Stored data entries
>>

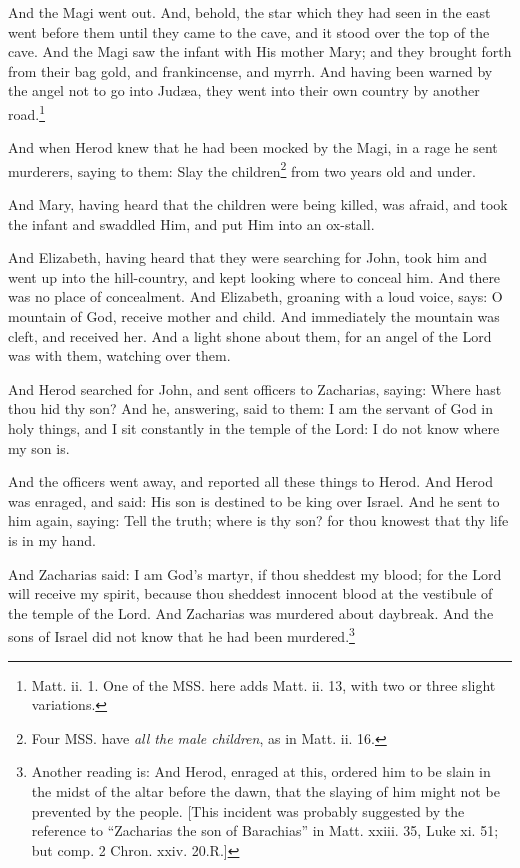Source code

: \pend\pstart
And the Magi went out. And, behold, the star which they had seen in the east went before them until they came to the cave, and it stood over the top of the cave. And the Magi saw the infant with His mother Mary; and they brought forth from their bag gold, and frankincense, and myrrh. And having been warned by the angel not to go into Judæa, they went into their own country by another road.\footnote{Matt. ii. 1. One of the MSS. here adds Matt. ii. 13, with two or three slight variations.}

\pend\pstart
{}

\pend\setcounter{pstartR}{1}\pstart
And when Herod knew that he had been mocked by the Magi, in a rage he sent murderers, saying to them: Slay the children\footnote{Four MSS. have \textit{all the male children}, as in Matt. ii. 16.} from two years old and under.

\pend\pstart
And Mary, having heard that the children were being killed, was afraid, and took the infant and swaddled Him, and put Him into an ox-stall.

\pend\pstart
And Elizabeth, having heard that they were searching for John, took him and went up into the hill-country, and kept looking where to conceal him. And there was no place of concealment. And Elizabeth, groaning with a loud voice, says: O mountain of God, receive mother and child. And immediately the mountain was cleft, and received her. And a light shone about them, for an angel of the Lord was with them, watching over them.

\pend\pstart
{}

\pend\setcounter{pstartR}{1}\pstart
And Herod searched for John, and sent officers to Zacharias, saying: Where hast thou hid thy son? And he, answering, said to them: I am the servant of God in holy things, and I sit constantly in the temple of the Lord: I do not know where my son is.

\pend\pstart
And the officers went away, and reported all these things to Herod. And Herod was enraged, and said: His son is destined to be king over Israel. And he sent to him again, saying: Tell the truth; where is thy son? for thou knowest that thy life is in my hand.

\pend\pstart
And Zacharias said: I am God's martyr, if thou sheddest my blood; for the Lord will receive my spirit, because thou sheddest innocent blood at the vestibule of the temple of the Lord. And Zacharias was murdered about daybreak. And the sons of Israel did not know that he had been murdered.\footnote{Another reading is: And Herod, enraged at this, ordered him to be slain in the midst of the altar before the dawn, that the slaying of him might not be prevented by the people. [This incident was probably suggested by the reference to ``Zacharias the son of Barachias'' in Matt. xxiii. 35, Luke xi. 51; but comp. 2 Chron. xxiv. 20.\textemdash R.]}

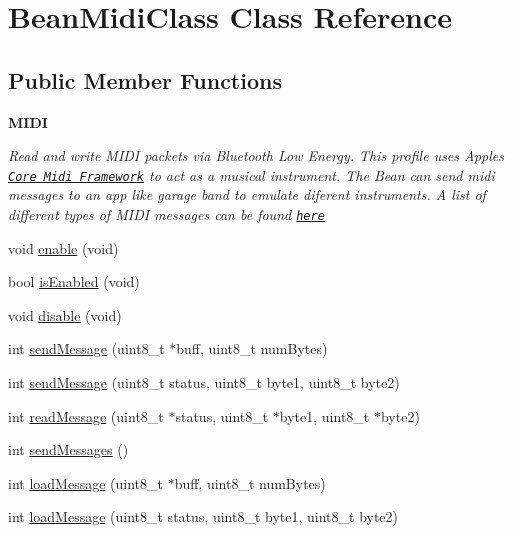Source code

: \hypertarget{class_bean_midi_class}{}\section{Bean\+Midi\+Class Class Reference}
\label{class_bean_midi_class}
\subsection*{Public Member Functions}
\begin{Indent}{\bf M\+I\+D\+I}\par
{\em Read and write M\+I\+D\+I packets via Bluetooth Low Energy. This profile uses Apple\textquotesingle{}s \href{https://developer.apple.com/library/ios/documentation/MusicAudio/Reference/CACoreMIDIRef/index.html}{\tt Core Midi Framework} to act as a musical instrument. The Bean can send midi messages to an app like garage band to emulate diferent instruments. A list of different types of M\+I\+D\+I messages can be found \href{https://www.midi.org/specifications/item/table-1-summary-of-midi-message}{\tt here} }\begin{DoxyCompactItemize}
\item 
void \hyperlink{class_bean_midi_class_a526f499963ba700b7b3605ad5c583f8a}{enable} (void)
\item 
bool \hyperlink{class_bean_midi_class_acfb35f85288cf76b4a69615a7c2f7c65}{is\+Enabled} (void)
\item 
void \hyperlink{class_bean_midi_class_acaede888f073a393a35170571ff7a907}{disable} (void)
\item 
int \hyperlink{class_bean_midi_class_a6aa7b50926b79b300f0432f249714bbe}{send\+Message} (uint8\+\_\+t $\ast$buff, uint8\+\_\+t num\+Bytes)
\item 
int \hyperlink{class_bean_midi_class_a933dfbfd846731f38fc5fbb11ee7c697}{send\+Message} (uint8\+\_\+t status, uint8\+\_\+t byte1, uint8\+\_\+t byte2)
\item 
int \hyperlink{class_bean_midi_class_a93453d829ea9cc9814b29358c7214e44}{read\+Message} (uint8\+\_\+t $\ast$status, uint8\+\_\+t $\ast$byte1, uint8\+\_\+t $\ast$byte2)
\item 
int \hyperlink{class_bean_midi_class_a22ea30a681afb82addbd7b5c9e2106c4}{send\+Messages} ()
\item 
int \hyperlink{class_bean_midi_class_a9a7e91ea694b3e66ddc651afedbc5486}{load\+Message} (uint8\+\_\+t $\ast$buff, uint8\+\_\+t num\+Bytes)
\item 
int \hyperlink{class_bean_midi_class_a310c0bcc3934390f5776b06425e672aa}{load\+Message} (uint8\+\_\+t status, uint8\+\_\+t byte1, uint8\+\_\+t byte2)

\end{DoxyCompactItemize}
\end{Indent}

<<

Activity: Work out how many lines contain the word "children" in the records, and answer with the number only.

Solution to this exercise: 2